For this exercise, copy the records below exactly and exclude every image.

Top of Given information

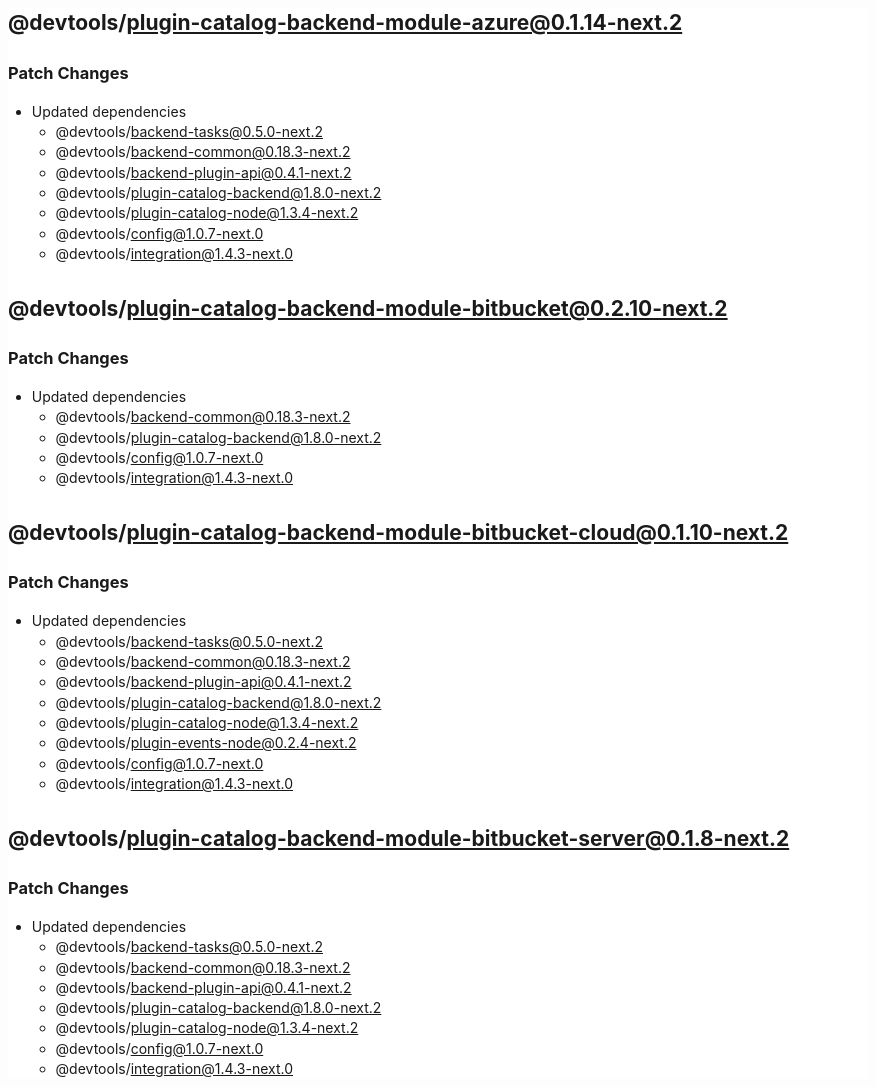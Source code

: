 ## @devtools/plugin-catalog-backend-module-azure@0.1.14-next.2

### Patch Changes

- Updated dependencies
  - @devtools/backend-tasks@0.5.0-next.2
  - @devtools/backend-common@0.18.3-next.2
  - @devtools/backend-plugin-api@0.4.1-next.2
  - @devtools/plugin-catalog-backend@1.8.0-next.2
  - @devtools/plugin-catalog-node@1.3.4-next.2
  - @devtools/config@1.0.7-next.0
  - @devtools/integration@1.4.3-next.0

## @devtools/plugin-catalog-backend-module-bitbucket@0.2.10-next.2

### Patch Changes

- Updated dependencies
  - @devtools/backend-common@0.18.3-next.2
  - @devtools/plugin-catalog-backend@1.8.0-next.2
  - @devtools/config@1.0.7-next.0
  - @devtools/integration@1.4.3-next.0

## @devtools/plugin-catalog-backend-module-bitbucket-cloud@0.1.10-next.2

### Patch Changes

- Updated dependencies
  - @devtools/backend-tasks@0.5.0-next.2
  - @devtools/backend-common@0.18.3-next.2
  - @devtools/backend-plugin-api@0.4.1-next.2
  - @devtools/plugin-catalog-backend@1.8.0-next.2
  - @devtools/plugin-catalog-node@1.3.4-next.2
  - @devtools/plugin-events-node@0.2.4-next.2
  - @devtools/config@1.0.7-next.0
  - @devtools/integration@1.4.3-next.0

## @devtools/plugin-catalog-backend-module-bitbucket-server@0.1.8-next.2

### Patch Changes

- Updated dependencies
  - @devtools/backend-tasks@0.5.0-next.2
  - @devtools/backend-common@0.18.3-next.2
  - @devtools/backend-plugin-api@0.4.1-next.2
  - @devtools/plugin-catalog-backend@1.8.0-next.2
  - @devtools/plugin-catalog-node@1.3.4-next.2
  - @devtools/config@1.0.7-next.0
  - @devtools/integration@1.4.3-next.0
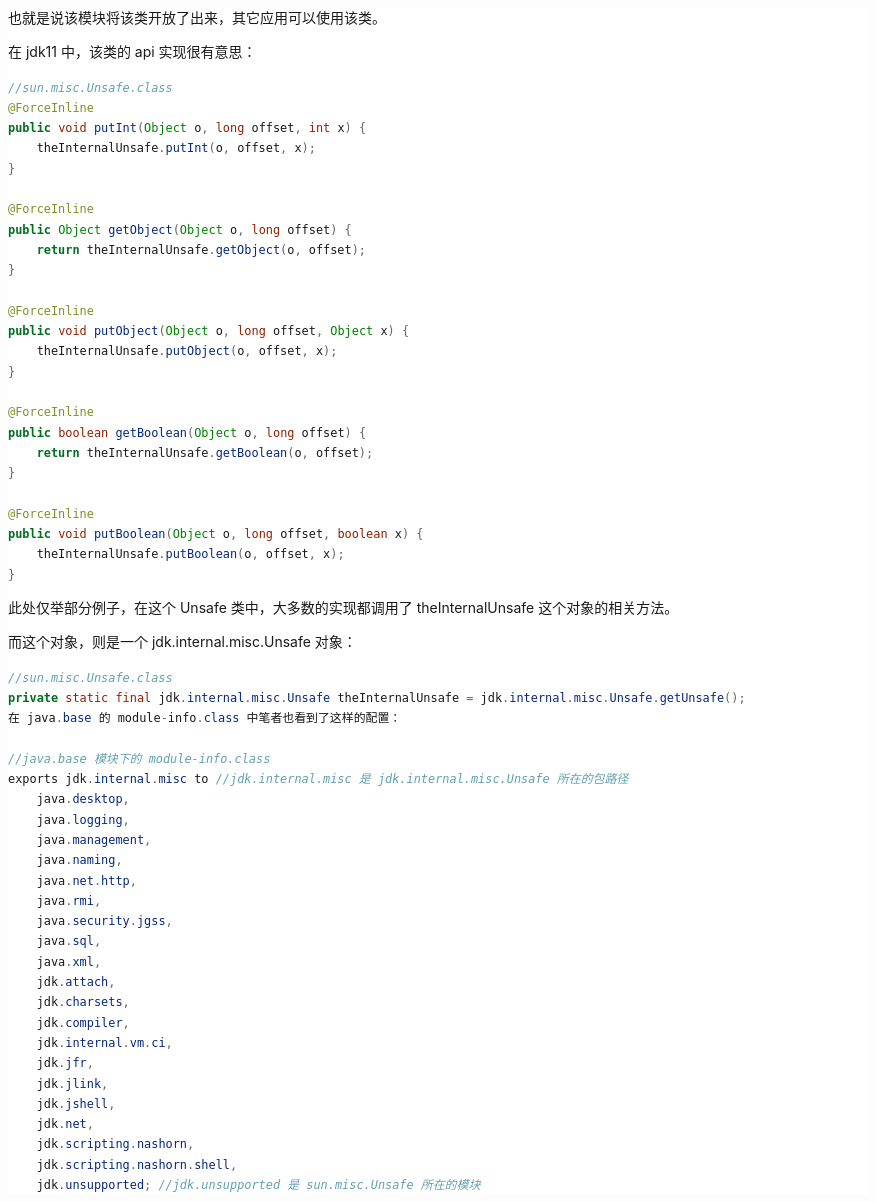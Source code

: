 也就是说该模块将该类开放了出来，其它应用可以使用该类。

在 jdk11 中，该类的 api 实现很有意思：

```java
//sun.misc.Unsafe.class
@ForceInline
public void putInt(Object o, long offset, int x) {
    theInternalUnsafe.putInt(o, offset, x);
}

@ForceInline
public Object getObject(Object o, long offset) {
    return theInternalUnsafe.getObject(o, offset);
}

@ForceInline
public void putObject(Object o, long offset, Object x) {
    theInternalUnsafe.putObject(o, offset, x);
}

@ForceInline
public boolean getBoolean(Object o, long offset) {
    return theInternalUnsafe.getBoolean(o, offset);
}

@ForceInline
public void putBoolean(Object o, long offset, boolean x) {
    theInternalUnsafe.putBoolean(o, offset, x);
}
```

此处仅举部分例子，在这个 Unsafe 类中，大多数的实现都调用了
theInternalUnsafe 这个对象的相关方法。

而这个对象，则是一个 jdk.internal.misc.Unsafe 对象：
```java
//sun.misc.Unsafe.class
private static final jdk.internal.misc.Unsafe theInternalUnsafe = jdk.internal.misc.Unsafe.getUnsafe();
在 java.base 的 module-info.class 中笔者也看到了这样的配置：

//java.base 模块下的 module-info.class
exports jdk.internal.misc to //jdk.internal.misc 是 jdk.internal.misc.Unsafe 所在的包路径
    java.desktop,
    java.logging,
    java.management,
    java.naming,
    java.net.http,
    java.rmi,
    java.security.jgss,
    java.sql,
    java.xml,
    jdk.attach,
    jdk.charsets,
    jdk.compiler,
    jdk.internal.vm.ci,
    jdk.jfr,
    jdk.jlink,
    jdk.jshell,
    jdk.net,
    jdk.scripting.nashorn,
    jdk.scripting.nashorn.shell,
    jdk.unsupported; //jdk.unsupported 是 sun.misc.Unsafe 所在的模块
```
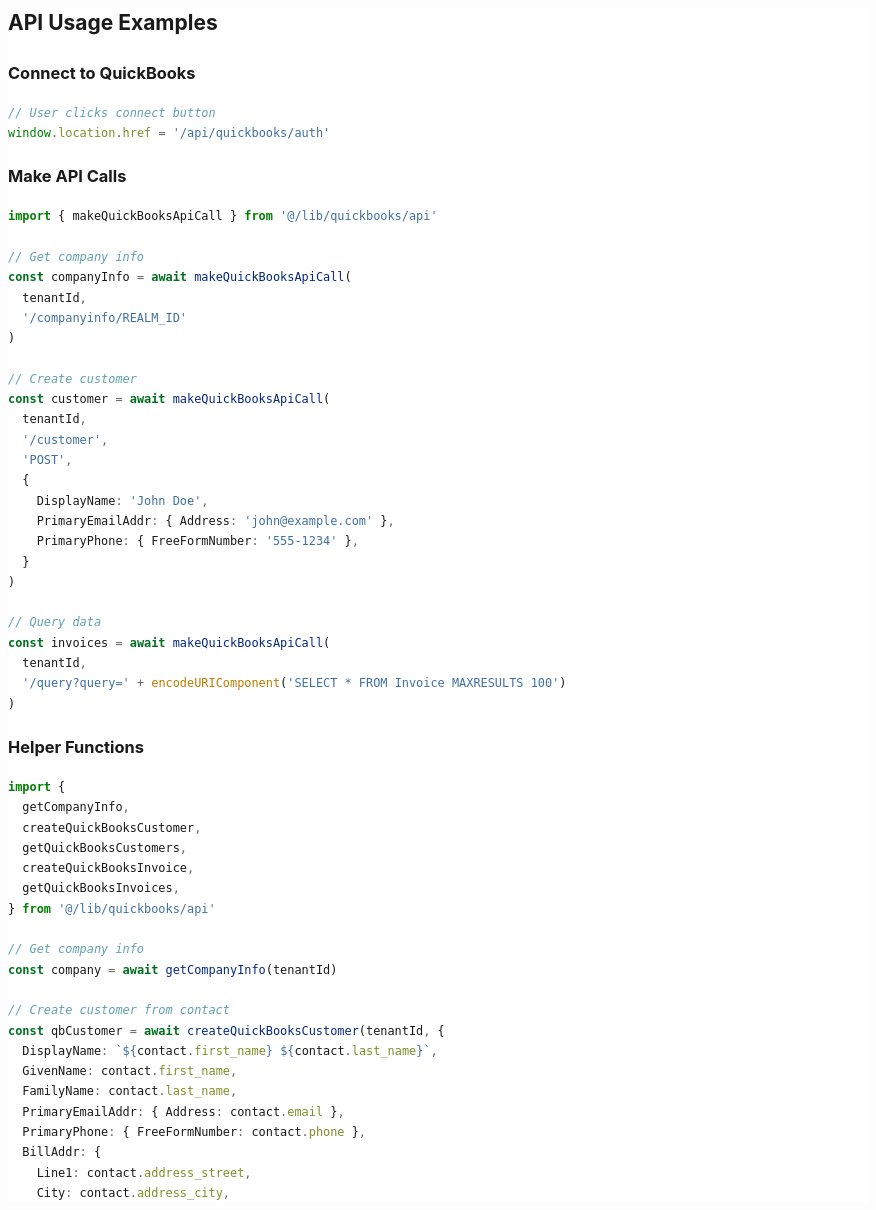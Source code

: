 
## API Usage Examples

### Connect to QuickBooks

```typescript
// User clicks connect button
window.location.href = '/api/quickbooks/auth'
```

### Make API Calls

```typescript
import { makeQuickBooksApiCall } from '@/lib/quickbooks/api'

// Get company info
const companyInfo = await makeQuickBooksApiCall(
  tenantId,
  '/companyinfo/REALM_ID'
)

// Create customer
const customer = await makeQuickBooksApiCall(
  tenantId,
  '/customer',
  'POST',
  {
    DisplayName: 'John Doe',
    PrimaryEmailAddr: { Address: 'john@example.com' },
    PrimaryPhone: { FreeFormNumber: '555-1234' },
  }
)

// Query data
const invoices = await makeQuickBooksApiCall(
  tenantId,
  '/query?query=' + encodeURIComponent('SELECT * FROM Invoice MAXRESULTS 100')
)
```

### Helper Functions

```typescript
import {
  getCompanyInfo,
  createQuickBooksCustomer,
  getQuickBooksCustomers,
  createQuickBooksInvoice,
  getQuickBooksInvoices,
} from '@/lib/quickbooks/api'

// Get company info
const company = await getCompanyInfo(tenantId)

// Create customer from contact
const qbCustomer = await createQuickBooksCustomer(tenantId, {
  DisplayName: `${contact.first_name} ${contact.last_name}`,
  GivenName: contact.first_name,
  FamilyName: contact.last_name,
  PrimaryEmailAddr: { Address: contact.email },
  PrimaryPhone: { FreeFormNumber: contact.phone },
  BillAddr: {
    Line1: contact.address_street,
    City: contact.address_city,
```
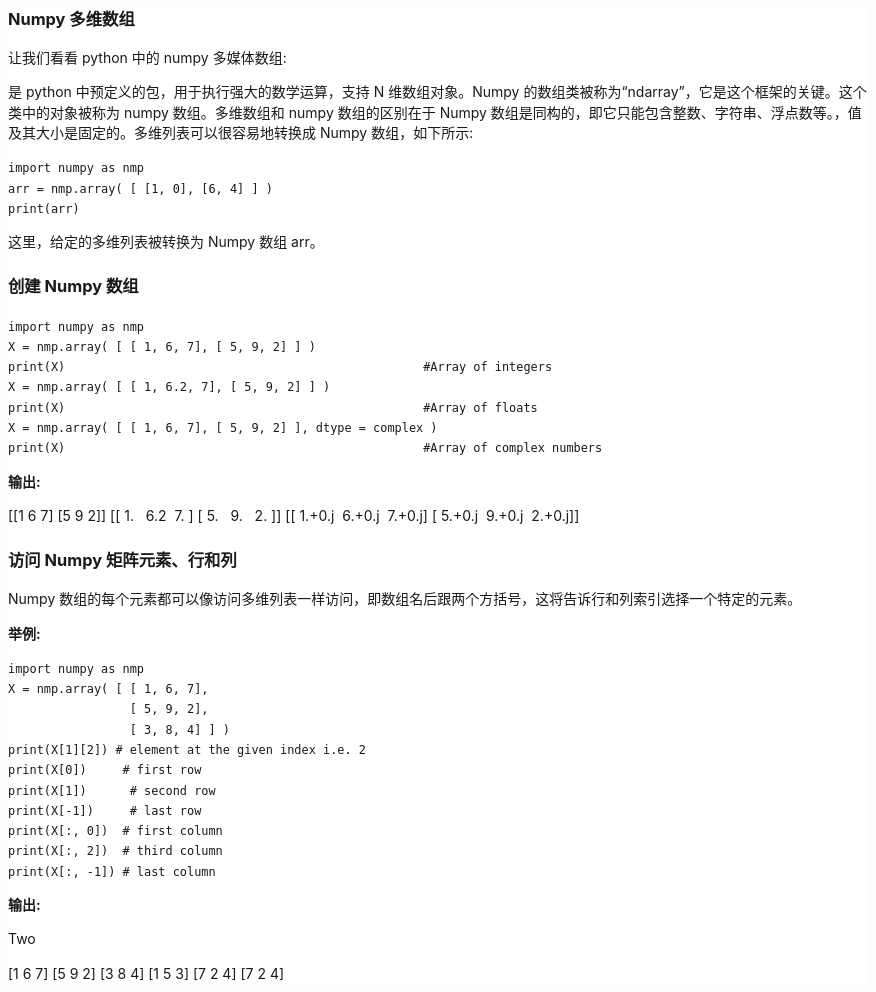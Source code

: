### Numpy 多维数组

让我们看看 python 中的 numpy 多媒体数组:

 是 python 中预定义的包，用于执行强大的数学运算，支持 N 维数组对象。Numpy 的数组类被称为“ndarray”，它是这个框架的关键。这个类中的对象被称为 numpy 数组。多维数组和 numpy 数组的区别在于 Numpy 数组是同构的，即它只能包含整数、字符串、浮点数等。，值及其大小是固定的。多维列表可以很容易地转换成 Numpy 数组，如下所示:

```
import numpy as nmp
arr = nmp.array( [ [1, 0], [6, 4] ] )
print(arr)
```

这里，给定的多维列表被转换为 Numpy 数组 arr。

### 创建 Numpy 数组

```
import numpy as nmp
X = nmp.array( [ [ 1, 6, 7], [ 5, 9, 2] ] )
print(X)                                                  #Array of integers
X = nmp.array( [ [ 1, 6.2, 7], [ 5, 9, 2] ] )
print(X)                                                  #Array of floats
X = nmp.array( [ [ 1, 6, 7], [ 5, 9, 2] ], dtype = complex )
print(X)                                                  #Array of complex numbers
```

**输出:**

[[1 6 7] [5 9 2]] [[ 1.   6.2  7\. ] [ 5.   9.   2\. ]] [[ 1.+0.j  6.+0.j  7.+0.j] [ 5.+0.j  9.+0.j  2.+0.j]]

### 访问 Numpy 矩阵元素、行和列

Numpy 数组的每个元素都可以像访问多维列表一样访问，即数组名后跟两个方括号，这将告诉行和列索引选择一个特定的元素。

**举例:**

```
import numpy as nmp
X = nmp.array( [ [ 1, 6, 7],
                 [ 5, 9, 2],
                 [ 3, 8, 4] ] )
print(X[1][2]) # element at the given index i.e. 2
print(X[0])     # first row
print(X[1])      # second row
print(X[-1])     # last row
print(X[:, 0])  # first column
print(X[:, 2])  # third column
print(X[:, -1]) # last column
```

**输出:**

Two

[1 6 7] [5 9 2] [3 8 4] [1 5 3] [7 2 4] [7 2 4]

Bottom of Given information

_Answer area:_
Source code

: ## @devtools/plugin-catalog-backend-module-azure@0.1.14-next.2

### Patch Changes

- Updated dependencies
  - @devtools/backend-tasks@0.5.0-next.2
  - @devtools/backend-common@0.18.3-next.2
  - @devtools/backend-plugin-api@0.4.1-next.2
  - @devtools/plugin-catalog-backend@1.8.0-next.2
  - @devtools/plugin-catalog-node@1.3.4-next.2
  - @devtools/config@1.0.7-next.0
  - @devtools/integration@1.4.3-next.0

## @devtools/plugin-catalog-backend-module-bitbucket@0.2.10-next.2

### Patch Changes

- Updated dependencies
  - @devtools/backend-common@0.18.3-next.2
  - @devtools/plugin-catalog-backend@1.8.0-next.2
  - @devtools/config@1.0.7-next.0
  - @devtools/integration@1.4.3-next.0

## @devtools/plugin-catalog-backend-module-bitbucket-cloud@0.1.10-next.2

### Patch Changes

- Updated dependencies
  - @devtools/backend-tasks@0.5.0-next.2
  - @devtools/backend-common@0.18.3-next.2
  - @devtools/backend-plugin-api@0.4.1-next.2
  - @devtools/plugin-catalog-backend@1.8.0-next.2
  - @devtools/plugin-catalog-node@1.3.4-next.2
  - @devtools/plugin-events-node@0.2.4-next.2
  - @devtools/config@1.0.7-next.0
  - @devtools/integration@1.4.3-next.0

## @devtools/plugin-catalog-backend-module-bitbucket-server@0.1.8-next.2

### Patch Changes

- Updated dependencies
  - @devtools/backend-tasks@0.5.0-next.2
  - @devtools/backend-common@0.18.3-next.2
  - @devtools/backend-plugin-api@0.4.1-next.2
  - @devtools/plugin-catalog-backend@1.8.0-next.2
  - @devtools/plugin-catalog-node@1.3.4-next.2
  - @devtools/config@1.0.7-next.0
  - @devtools/integration@1.4.3-next.0
Source code

: 也就是说该模块将该类开放了出来，其它应用可以使用该类。

在 jdk11 中，该类的 api 实现很有意思：

```java
//sun.misc.Unsafe.class
@ForceInline
public void putInt(Object o, long offset, int x) {
    theInternalUnsafe.putInt(o, offset, x);
}

@ForceInline
public Object getObject(Object o, long offset) {
    return theInternalUnsafe.getObject(o, offset);
}

@ForceInline
public void putObject(Object o, long offset, Object x) {
    theInternalUnsafe.putObject(o, offset, x);
}

@ForceInline
public boolean getBoolean(Object o, long offset) {
    return theInternalUnsafe.getBoolean(o, offset);
}

@ForceInline
public void putBoolean(Object o, long offset, boolean x) {
    theInternalUnsafe.putBoolean(o, offset, x);
}
```

此处仅举部分例子，在这个 Unsafe 类中，大多数的实现都调用了
theInternalUnsafe 这个对象的相关方法。

而这个对象，则是一个 jdk.internal.misc.Unsafe 对象：
```java
//sun.misc.Unsafe.class
private static final jdk.internal.misc.Unsafe theInternalUnsafe = jdk.internal.misc.Unsafe.getUnsafe();
在 java.base 的 module-info.class 中笔者也看到了这样的配置：

//java.base 模块下的 module-info.class
exports jdk.internal.misc to //jdk.internal.misc 是 jdk.internal.misc.Unsafe 所在的包路径
    java.desktop,
    java.logging,
    java.management,
    java.naming,
    java.net.http,
    java.rmi,
    java.security.jgss,
    java.sql,
    java.xml,
    jdk.attach,
    jdk.charsets,
    jdk.compiler,
    jdk.internal.vm.ci,
    jdk.jfr,
    jdk.jlink,
    jdk.jshell,
    jdk.net,
    jdk.scripting.nashorn,
    jdk.scripting.nashorn.shell,
    jdk.unsupported; //jdk.unsupported 是 sun.misc.Unsafe 所在的模块
```
Source code

: 
## API Usage Examples

### Connect to QuickBooks

```typescript
// User clicks connect button
window.location.href = '/api/quickbooks/auth'
```

### Make API Calls

```typescript
import { makeQuickBooksApiCall } from '@/lib/quickbooks/api'

// Get company info
const companyInfo = await makeQuickBooksApiCall(
  tenantId,
  '/companyinfo/REALM_ID'
)

// Create customer
const customer = await makeQuickBooksApiCall(
  tenantId,
  '/customer',
  'POST',
  {
    DisplayName: 'John Doe',
    PrimaryEmailAddr: { Address: 'john@example.com' },
    PrimaryPhone: { FreeFormNumber: '555-1234' },
  }
)

// Query data
const invoices = await makeQuickBooksApiCall(
  tenantId,
  '/query?query=' + encodeURIComponent('SELECT * FROM Invoice MAXRESULTS 100')
)
```

### Helper Functions

```typescript
import {
  getCompanyInfo,
  createQuickBooksCustomer,
  getQuickBooksCustomers,
  createQuickBooksInvoice,
  getQuickBooksInvoices,
} from '@/lib/quickbooks/api'

// Get company info
const company = await getCompanyInfo(tenantId)

// Create customer from contact
const qbCustomer = await createQuickBooksCustomer(tenantId, {
  DisplayName: `${contact.first_name} ${contact.last_name}`,
  GivenName: contact.first_name,
  FamilyName: contact.last_name,
  PrimaryEmailAddr: { Address: contact.email },
  PrimaryPhone: { FreeFormNumber: contact.phone },
  BillAddr: {
    Line1: contact.address_street,
    City: contact.address_city,
```
Source code

:### Numpy 多维数组

让我们看看 python 中的 numpy 多媒体数组:

 是 python 中预定义的包，用于执行强大的数学运算，支持 N 维数组对象。Numpy 的数组类被称为“ndarray”，它是这个框架的关键。这个类中的对象被称为 numpy 数组。多维数组和 numpy 数组的区别在于 Numpy 数组是同构的，即它只能包含整数、字符串、浮点数等。，值及其大小是固定的。多维列表可以很容易地转换成 Numpy 数组，如下所示:

```
import numpy as nmp
arr = nmp.array( [ [1, 0], [6, 4] ] )
print(arr)
```

这里，给定的多维列表被转换为 Numpy 数组 arr。

### 创建 Numpy 数组

```
import numpy as nmp
X = nmp.array( [ [ 1, 6, 7], [ 5, 9, 2] ] )
print(X)                                                  #Array of integers
X = nmp.array( [ [ 1, 6.2, 7], [ 5, 9, 2] ] )
print(X)                                                  #Array of floats
X = nmp.array( [ [ 1, 6, 7], [ 5, 9, 2] ], dtype = complex )
print(X)                                                  #Array of complex numbers
```

**输出:**

[[1 6 7] [5 9 2]] [[ 1.   6.2  7\. ] [ 5.   9.   2\. ]] [[ 1.+0.j  6.+0.j  7.+0.j] [ 5.+0.j  9.+0.j  2.+0.j]]

### 访问 Numpy 矩阵元素、行和列

Numpy 数组的每个元素都可以像访问多维列表一样访问，即数组名后跟两个方括号，这将告诉行和列索引选择一个特定的元素。

**举例:**

```
import numpy as nmp
X = nmp.array( [ [ 1, 6, 7],
                 [ 5, 9, 2],
                 [ 3, 8, 4] ] )
print(X[1][2]) # element at the given index i.e. 2
print(X[0])     # first row
print(X[1])      # second row
print(X[-1])     # last row
print(X[:, 0])  # first column
print(X[:, 2])  # third column
print(X[:, -1]) # last column
```

**输出:**

Two

[1 6 7] [5 9 2] [3 8 4] [1 5 3] [7 2 4] [7 2 4]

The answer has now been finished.